When a person goes missing or is found dead, whether the rest of the country ever hears their name is not random. It tracks race, and it tracks class, and the gap has been measured — it even has a name.
This is the piece the rest of this series points back to. Before we tell you about people the news mostly skipped, here's the documented reason some deaths become national stories while most never leave the local police blotter.
The pattern has a name
In 2004, the journalist Gwen Ifill gave it one: "missing white woman syndrome" — the tendency of national news to pour coverage onto missing young, white, usually middle-class women while paying far less attention to everyone else. She meant it as criticism from inside the business. Two decades later, the data backs her up.
The numbers
- A 2016 study by the legal scholar Zach Sommers (Journal of Criminal Law & Criminology) matched FBI missing-persons records against news coverage. Black Americans were more than a third of the missing — but fewer than one in eight of the people written about. White women were the most over-covered group relative to how often they actually go missing.
- The benchmark is Gabby Petito, the 22-year-old whose 2021 disappearance became wall-to-wall national news. In a single week, by one Washington Post tally, she was named roughly 400 times on Fox News and about 350 on CNN. That same year, a Wyoming state report found that 710 Indigenous people had gone missing in the state over the previous decade — and that only 18% of its Indigenous female homicide victims had gotten any news coverage, against 51% of white victims.
- For transgender victims, a second mechanism compounds the first: the Human Rights Campaign has found that, historically, most trans homicide victims were misgendered or deadnamed by police and press at first — so the story, if it ran at all, ran about a person who effectively didn't exist.

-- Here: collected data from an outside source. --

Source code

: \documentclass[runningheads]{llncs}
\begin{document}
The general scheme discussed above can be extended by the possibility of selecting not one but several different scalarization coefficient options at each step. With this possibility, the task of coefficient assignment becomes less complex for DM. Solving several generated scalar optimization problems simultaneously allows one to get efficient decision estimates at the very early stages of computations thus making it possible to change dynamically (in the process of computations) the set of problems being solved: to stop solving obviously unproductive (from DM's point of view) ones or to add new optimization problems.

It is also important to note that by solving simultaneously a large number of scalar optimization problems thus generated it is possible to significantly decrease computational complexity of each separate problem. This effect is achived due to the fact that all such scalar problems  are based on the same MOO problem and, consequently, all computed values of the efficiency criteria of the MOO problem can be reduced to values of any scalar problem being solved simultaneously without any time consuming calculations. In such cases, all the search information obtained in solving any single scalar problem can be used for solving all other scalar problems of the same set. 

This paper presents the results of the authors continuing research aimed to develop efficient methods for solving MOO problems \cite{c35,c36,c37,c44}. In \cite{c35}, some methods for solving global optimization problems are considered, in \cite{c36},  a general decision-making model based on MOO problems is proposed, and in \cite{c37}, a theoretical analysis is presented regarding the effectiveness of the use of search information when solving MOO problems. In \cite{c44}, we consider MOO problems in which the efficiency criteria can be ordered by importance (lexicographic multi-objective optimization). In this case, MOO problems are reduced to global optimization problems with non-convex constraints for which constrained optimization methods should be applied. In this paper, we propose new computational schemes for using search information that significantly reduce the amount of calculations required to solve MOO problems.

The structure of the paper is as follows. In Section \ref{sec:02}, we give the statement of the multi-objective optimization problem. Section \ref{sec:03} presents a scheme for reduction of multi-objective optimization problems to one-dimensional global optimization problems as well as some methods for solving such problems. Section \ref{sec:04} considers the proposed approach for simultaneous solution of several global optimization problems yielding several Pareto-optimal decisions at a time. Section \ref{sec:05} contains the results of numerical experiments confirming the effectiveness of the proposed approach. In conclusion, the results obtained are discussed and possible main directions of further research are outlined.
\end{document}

How the gap actually works
This isn't a conspiracy; it's a set of defaults. Newsrooms chase the victims they assume audiences will "relate to." Missing Black girls are disproportionately logged by police as runaways, which keeps them off alert systems and out of the news. Trans victims get deadnamed. And it feeds on itself: coverage drives police attention and resources, so ignored cases stay unsolved, and unsolved cases stay ignored.
What this is — and what it isn't
Two honest cautions, because the disparity gets overstated too:
- It's a pattern, not a verdict on any one case. Plenty of overlooked deaths are exactly what authorities say they are; the gap is about attention, not about what happened. And some cases do break through — when Petito's did, the surge of interest incidentally pulled other ignored cases into the light.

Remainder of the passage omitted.